[Opening DATA SECTION section]

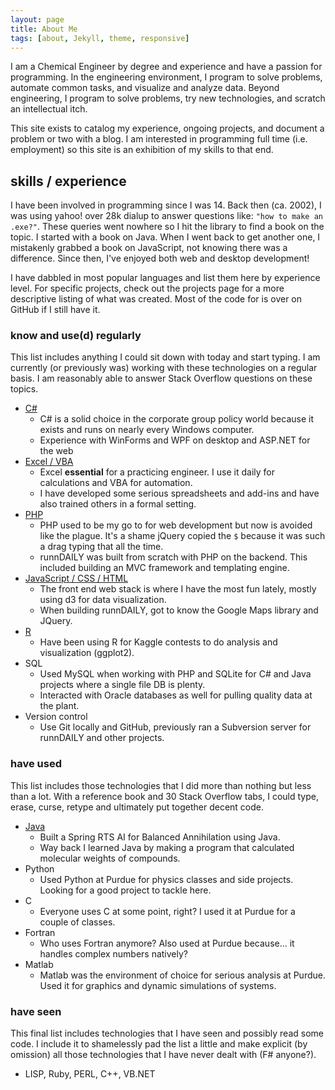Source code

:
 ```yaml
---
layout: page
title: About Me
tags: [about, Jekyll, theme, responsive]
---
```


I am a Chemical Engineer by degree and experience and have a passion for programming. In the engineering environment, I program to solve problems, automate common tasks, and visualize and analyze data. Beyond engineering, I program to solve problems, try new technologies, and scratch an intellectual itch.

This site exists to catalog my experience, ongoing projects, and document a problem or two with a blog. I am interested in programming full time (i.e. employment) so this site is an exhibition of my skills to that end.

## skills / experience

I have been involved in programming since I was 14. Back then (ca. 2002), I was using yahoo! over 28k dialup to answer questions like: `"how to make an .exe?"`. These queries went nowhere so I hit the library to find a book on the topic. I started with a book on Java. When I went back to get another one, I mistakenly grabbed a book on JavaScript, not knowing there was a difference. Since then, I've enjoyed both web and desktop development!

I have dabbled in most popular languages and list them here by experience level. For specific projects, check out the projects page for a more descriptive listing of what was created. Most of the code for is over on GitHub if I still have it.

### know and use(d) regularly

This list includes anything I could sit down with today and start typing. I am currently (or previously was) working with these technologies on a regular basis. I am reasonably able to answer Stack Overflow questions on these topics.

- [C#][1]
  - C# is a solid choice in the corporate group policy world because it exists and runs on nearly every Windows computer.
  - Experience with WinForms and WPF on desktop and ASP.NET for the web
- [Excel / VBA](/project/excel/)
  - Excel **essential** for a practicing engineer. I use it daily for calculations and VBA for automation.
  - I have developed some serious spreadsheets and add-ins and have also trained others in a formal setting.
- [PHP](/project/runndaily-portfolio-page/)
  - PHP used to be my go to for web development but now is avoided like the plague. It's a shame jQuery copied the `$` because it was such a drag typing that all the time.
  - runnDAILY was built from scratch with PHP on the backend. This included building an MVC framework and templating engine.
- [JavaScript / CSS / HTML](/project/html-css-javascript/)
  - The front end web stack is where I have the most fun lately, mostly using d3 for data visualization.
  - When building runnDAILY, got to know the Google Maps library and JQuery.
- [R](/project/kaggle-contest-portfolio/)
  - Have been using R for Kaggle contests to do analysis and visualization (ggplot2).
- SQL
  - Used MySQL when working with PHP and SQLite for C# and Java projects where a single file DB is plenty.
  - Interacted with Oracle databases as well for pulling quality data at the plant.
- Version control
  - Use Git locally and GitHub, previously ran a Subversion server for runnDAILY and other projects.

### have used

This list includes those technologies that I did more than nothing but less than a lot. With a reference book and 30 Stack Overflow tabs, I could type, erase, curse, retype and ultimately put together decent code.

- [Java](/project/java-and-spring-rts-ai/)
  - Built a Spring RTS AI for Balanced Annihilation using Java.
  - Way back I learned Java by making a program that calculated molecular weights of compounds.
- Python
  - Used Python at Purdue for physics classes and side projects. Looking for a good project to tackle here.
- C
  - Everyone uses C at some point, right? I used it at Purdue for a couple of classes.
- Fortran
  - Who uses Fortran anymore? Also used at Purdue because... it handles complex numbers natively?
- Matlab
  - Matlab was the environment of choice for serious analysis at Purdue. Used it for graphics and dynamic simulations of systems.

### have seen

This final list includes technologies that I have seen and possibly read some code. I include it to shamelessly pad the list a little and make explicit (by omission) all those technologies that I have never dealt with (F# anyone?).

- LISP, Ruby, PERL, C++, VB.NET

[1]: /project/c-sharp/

[Closing DATA SECTION section]
[Opening DATA SECTION section]

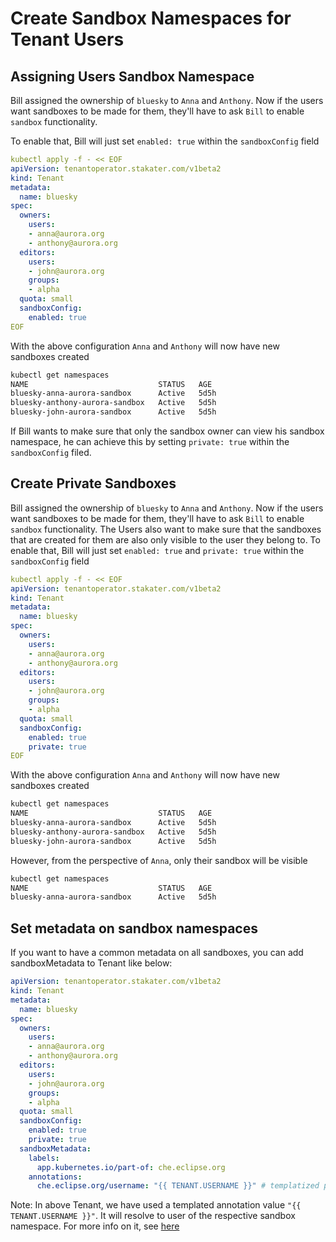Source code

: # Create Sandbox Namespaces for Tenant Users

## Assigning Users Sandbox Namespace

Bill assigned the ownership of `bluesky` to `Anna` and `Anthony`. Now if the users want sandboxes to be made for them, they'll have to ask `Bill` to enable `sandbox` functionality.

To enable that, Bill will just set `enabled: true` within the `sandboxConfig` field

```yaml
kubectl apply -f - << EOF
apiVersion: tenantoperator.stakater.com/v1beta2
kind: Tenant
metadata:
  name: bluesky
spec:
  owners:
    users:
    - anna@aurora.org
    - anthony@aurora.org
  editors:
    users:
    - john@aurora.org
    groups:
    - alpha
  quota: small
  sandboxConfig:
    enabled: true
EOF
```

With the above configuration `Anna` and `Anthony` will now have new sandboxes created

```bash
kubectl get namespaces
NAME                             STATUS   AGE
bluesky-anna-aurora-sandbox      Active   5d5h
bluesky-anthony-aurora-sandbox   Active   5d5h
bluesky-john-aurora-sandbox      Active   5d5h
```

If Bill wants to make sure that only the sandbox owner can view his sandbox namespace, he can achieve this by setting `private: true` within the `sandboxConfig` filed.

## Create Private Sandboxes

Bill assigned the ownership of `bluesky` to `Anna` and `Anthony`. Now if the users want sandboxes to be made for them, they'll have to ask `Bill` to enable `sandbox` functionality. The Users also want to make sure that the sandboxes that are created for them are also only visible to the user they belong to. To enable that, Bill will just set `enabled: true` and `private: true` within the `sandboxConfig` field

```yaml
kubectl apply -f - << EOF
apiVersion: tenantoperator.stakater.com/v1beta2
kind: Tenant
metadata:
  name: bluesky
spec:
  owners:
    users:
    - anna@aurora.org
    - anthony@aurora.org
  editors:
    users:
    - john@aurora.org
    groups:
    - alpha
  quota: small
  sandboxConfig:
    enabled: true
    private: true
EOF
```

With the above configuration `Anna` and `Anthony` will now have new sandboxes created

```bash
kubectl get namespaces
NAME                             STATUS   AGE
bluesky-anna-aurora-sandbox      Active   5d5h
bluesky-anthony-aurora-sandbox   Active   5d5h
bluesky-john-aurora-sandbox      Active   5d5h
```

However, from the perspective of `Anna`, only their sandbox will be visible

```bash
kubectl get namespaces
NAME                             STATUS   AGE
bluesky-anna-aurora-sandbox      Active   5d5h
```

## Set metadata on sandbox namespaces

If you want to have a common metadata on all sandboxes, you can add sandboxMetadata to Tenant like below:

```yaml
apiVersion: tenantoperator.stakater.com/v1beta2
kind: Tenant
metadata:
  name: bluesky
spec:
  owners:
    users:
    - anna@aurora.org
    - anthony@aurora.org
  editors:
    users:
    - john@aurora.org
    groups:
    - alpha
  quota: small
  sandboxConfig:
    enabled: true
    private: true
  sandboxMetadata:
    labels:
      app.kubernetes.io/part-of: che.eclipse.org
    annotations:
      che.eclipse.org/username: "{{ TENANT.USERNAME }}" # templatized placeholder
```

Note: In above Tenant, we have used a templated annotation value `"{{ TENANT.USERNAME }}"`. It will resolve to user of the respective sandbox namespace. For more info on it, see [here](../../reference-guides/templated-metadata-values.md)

[Closing DATA SECTION section]

--- TASK STATEMENT ---
Go through the material and copy out every line with "serious" in it.

--- OUTPUT ---
  - I have developed some serious spreadsheets and add-ins and have also trained others in a formal setting.
  - Matlab was the environment of choice for serious analysis at Purdue. Used it for graphics and dynamic simulations of systems.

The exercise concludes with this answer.